Read on to see what your fellow readers had to say and then share your opinion in the comments section below.

'We use an app to know that we are all safe'

@Kenneth Clarke 

"My wife, our daughter and I use it so we know that each other is safe, or that one of us is on the way home. No one is tracking anyone. The trust issue is a separate thing! My daughter can turn hers off whenever she wants which does and no one asks why as that would be freaky for her."

'My wife and I use Find My Friends app all the time and encourage it'

@Tim Underhay 

"My wife and I use this all the time and we encourage each other to do so, as we have nothing to hide from each other. It’s pretty fun to be able to see with the kids when mummy is on her way home, or when I’m on a business trip they can all see where daddy is in the world, and maybe even learn a bit about the place.

"On the other hand, I guess that secretly switching this on on your wife’s phone might be considered less than honest. Perhaps he had reason for suspicion, reason that may have been left out of the article? I really don’t know, though there are usually two sides to a story."

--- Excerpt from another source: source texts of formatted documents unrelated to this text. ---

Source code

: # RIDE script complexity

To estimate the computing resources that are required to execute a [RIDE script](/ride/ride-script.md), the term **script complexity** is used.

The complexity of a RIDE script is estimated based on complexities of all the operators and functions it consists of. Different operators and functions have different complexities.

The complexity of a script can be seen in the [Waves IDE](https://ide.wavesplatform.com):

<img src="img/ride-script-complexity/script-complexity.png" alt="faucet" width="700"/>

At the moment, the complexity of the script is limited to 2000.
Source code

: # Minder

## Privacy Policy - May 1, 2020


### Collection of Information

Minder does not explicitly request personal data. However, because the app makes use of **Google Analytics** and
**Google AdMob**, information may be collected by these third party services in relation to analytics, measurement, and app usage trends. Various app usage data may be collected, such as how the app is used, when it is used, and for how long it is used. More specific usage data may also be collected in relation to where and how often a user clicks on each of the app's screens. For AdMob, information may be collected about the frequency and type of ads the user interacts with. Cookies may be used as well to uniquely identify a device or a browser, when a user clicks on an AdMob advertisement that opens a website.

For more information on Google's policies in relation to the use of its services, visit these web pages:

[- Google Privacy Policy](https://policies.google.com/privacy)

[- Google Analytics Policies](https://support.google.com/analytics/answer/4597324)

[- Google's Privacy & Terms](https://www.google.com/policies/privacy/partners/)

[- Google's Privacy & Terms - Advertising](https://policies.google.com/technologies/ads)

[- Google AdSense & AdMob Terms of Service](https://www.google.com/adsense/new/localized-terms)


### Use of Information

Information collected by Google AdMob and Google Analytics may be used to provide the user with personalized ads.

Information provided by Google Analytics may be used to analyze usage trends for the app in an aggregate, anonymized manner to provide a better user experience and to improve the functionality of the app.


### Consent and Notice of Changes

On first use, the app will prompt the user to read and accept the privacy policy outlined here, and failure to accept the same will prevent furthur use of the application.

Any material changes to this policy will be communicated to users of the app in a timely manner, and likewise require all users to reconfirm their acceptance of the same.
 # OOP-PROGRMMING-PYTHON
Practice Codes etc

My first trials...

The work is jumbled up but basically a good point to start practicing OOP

 'An ex put a spy tracker on my laptop unbeknown to me'

@LJ Cartwright

"An ex put a spy tracker on my laptop unbeknown to me until he mentioned an email with content he wouldn’t have known about unless he’d read the email . The irony being it turned out it was him who was cheating and not me. So for those that question why someone would do that to their partner, I would suggest it’s because they can’t actually trust themselves.

"I hope they work it out but confidence is low. If you won’t trust your partner, what’s the point. We are free agents in life and make choices."

'If you have nothing to hide, I really don’t see why tracking offends you'

@Elizabeth Watts 

"If you have nothing to hide, I really don’t see why tracking offends you. It is a useful app when one spouse is delayed or just out longer than expected, and the other can alleviate concerns and relax, even able to see that their loved one is on the way home."

'If both parties are trusting enough to be tracked by the other there shouldn’t be a problem'

@Dan Pepper 

"Our family sometimes use it to make sure everyone is safely at a destination. We travel quite a bit, often arriving at odd hours of the day, so it’s handy when a text or call won’t do. If both parties are trusting enough to be tracked by the other there shouldn’t be a problem. The underlying issue in this story is the man’s insecurity.

"It might be manifesting as possessiveness, but he’s insecure about something. Could be work related, could be parenting related, could be health related. Ultimately, you’re describing a symptom of a deeper problem. If it wasn’t the app, his insecurity would be manifest through your phone calls or emails. Address the root cause."

'It’s a more distrusting world these days'

@Helen Spain 

"Marriage is a partnership of equals as regards respect and appreciation of each other. He was in the wrong but was man enough to apologise.

"It’s a more distrusting world these days. We are being bombarded with tales of betrayal and lost love. Controlling men and women who are so lacking in confidence can only feel superior if they can control the person they are supposed to love and cherish."

'It is an invasion of privacy to track someone without their consent'

@John Giles

"My wife and I can see each other's location at any time, using Google Maps but this is by mutual consent. It is an invasion of privacy to track someone without their consent."

'If you’ve nothing to hide, for safety reasons, I see no issue with it'

@Charlotte Skinner

"That he went onto her phone and activated it without her knowledge is not right. But I think if both parties know it’s happening it can be a safe way of keeping track of where we are. I live in central London and allow my family to see where I am. If you’ve nothing to hide, for safety reasons, I see no issue with it. 

"Glad they were able to get through it together."